It’s one of the greatest survival stories of all time and now, nearly 100 years later, a new exhibition invites visitors to walk in the footsteps of famous Antarctic explorer Sir Ernest Shackleton and discover his epic voyage of survival for themselves.
Of the total Expedition of 56, miraculously all but three survived nearly three-and-a-half years of extreme and dangerous living and working conditions in the Southern Ocean and Antarctica.
‘Shackleton: Escape from Antarctica’, is now on at the Penneshaw Town Hall from September 14-October 14.
It then moves to Kingscote Town Hall from October 16-November 20.
The exhibition brings together first-hand accounts and dramatic images by official expedition photographer, Australian Frank Hurley, to tell the compelling story of Shackleton’s Imperial Trans-Antarctic Expedition of 1914-17 and his bid to stay alive.
Shackleton set out in August 1914 with a bold plan to be the first to cross Antarctica’s vast interior.

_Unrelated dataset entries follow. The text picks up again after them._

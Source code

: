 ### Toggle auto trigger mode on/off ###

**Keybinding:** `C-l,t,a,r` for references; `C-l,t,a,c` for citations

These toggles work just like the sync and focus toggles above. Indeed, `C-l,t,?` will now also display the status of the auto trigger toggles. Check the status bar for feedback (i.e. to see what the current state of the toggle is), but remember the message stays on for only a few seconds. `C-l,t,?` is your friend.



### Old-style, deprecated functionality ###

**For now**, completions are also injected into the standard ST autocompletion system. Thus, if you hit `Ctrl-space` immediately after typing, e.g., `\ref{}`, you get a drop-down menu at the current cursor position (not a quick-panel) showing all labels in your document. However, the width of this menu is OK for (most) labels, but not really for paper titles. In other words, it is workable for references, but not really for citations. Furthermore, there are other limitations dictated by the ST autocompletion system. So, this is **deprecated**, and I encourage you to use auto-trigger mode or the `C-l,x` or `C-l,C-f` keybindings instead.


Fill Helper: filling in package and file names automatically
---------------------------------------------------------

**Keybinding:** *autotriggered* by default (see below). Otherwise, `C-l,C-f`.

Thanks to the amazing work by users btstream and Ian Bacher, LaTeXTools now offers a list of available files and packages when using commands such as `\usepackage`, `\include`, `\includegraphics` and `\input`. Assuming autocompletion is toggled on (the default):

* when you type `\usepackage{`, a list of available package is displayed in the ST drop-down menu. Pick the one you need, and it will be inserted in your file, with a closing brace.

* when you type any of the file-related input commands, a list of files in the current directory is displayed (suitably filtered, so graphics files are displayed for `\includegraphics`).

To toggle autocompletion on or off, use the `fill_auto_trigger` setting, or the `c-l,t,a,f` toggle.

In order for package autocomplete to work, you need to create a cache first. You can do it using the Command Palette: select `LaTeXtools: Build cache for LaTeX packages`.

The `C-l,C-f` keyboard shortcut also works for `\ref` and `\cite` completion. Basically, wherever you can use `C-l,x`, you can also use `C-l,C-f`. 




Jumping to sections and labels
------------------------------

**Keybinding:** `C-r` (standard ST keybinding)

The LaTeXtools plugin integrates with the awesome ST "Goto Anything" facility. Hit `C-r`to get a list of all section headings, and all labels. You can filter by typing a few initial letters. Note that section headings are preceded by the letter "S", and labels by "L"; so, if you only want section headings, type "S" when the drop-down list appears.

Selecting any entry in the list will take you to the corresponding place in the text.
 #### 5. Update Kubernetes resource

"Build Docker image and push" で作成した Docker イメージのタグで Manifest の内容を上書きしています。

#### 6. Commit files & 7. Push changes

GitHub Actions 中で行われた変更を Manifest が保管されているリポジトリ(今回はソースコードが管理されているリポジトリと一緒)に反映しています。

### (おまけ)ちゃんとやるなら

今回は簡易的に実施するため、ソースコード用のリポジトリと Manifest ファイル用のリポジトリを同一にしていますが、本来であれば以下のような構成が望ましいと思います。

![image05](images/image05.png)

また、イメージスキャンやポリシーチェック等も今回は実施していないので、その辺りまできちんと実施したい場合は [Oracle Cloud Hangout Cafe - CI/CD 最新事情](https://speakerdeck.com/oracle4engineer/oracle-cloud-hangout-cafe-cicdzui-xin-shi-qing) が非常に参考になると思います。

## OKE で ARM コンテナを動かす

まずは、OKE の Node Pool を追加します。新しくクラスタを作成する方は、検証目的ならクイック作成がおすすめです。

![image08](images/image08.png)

His strategy was to have two parties working from opposite sides of the continent.
He would lead the Weddell Sea crossing party while a second Ross Sea supply party would lay critical rations ahead of him.
Both ships were ultimately lost to their crews (one crushed and the other wrenched away by the ice).
Shackleton’s party would never even touch the continent they hoped to cross, and the other would be marooned on it, desperately sledging across hundreds of kilometres of ice to lay depots for the party which would never come.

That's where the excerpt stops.